We can traverse through the tree so that we visit every single node exactly once. When visiting the node, we treat that node as the root of a new binary tree. Then all we have to do is get the height of the left and right subtrees, and see if the difference is greater than 1. The missing building block here is an algorithm to find the height of a tree (which we can apply to subtrees just as well).

First let's figure out how to compute the height of a tree. We can solve this using recursion — return -1 if a Node is None (base case), but otherwise recurse down to each child. When computing the height, get the maximum of each child and add 1. Adding 1 is required because it is what we add up at each level.

code(1/6) 🔗

from binary_tree.binary_tree import BinaryTree, Node

def height(x: Optional[Node]) -> int:
    if x is None:
        return -1

    height_l = height(x.left)
    height_r = height(x.right)

    return max(height_l, height_r) + 1

Now that we can determine the height of a tree rooted at any particular node, we are ready to traverse through the tree and run the height computation for every single node. As soon as we determine that the tree is not balanced, we return False.

code(2/6) 🔗

def is_height_balanced__brute_force(x: Optional[Node]) -> bool:
    # If there is no node, then just consider it height-balanced. This also
    # matters when we recurse --- we are bound to run into a None object (when
    # looking at the children of leaf nodes), and we don't want to abort the
    # traversal as soon as we encounter them. So we are forced to return True.
    if x is None:
        return True

    # Traverse into the other nodes, making sure that we call the body of this
    # function exactly once for every Node.
    if not is_height_balanced__brute_force(x.left):
        return False
    if not is_height_balanced__brute_force(x.right):
        return False

    # "Visit" this node by doing the actual subtree height check for the left
    # and right children.
    height_l = height(x.left)
    height_r = height(x.right)

    big = max(height_l, height_r)
    small = min(height_l, height_r)
    delta = big - small

    return delta <= 1

We do postorder traversal because the code looks aesthically simpler written this way (because the "visiting" bit comes at the end, after the "traversal" part at the top).

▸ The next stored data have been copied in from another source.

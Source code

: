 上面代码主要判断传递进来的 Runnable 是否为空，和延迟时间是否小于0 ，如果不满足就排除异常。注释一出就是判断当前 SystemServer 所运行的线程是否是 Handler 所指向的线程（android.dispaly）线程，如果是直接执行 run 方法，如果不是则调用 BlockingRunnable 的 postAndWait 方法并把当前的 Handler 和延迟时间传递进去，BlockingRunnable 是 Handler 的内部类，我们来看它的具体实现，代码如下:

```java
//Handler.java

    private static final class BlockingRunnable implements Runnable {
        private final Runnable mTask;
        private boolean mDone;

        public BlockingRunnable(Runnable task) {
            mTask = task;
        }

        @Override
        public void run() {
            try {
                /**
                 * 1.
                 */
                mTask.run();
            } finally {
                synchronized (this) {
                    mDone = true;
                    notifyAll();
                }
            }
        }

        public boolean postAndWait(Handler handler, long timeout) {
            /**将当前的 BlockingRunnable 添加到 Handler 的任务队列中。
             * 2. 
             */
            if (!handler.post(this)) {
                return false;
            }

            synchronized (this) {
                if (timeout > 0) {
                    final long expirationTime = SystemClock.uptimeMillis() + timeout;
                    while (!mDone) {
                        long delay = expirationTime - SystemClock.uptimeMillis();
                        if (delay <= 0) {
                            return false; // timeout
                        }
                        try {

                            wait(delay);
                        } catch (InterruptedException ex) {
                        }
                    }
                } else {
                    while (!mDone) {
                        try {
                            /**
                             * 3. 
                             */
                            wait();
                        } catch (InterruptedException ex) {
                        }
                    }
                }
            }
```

Obviously this is wasteful because we recompute the same result multiple times (that is, we end up calling height() multiple times for the same node). The time complexity is \(O(n^2)\).

For example, we have a degenerate tree that only has nodes in the left subtree, resembling a linked list. For each node, calling the height() function would require visiting \(d\) nodes, where \(d\) is the depth of the "tree" at the current node.

Figure 2: A degenerate tree that looks like a linked list.

A B C D E # determine height of tree at A
  B C D E # determine height of tree at B
    C D E # determine height of tree at C
      D E # determine height of tree at D
        E # determine height of tree at E

This is very similar to the trace of bubble sort, which must "traverse" each element in an array \(n\) times, where each time it starts the iteration with the next element in the array.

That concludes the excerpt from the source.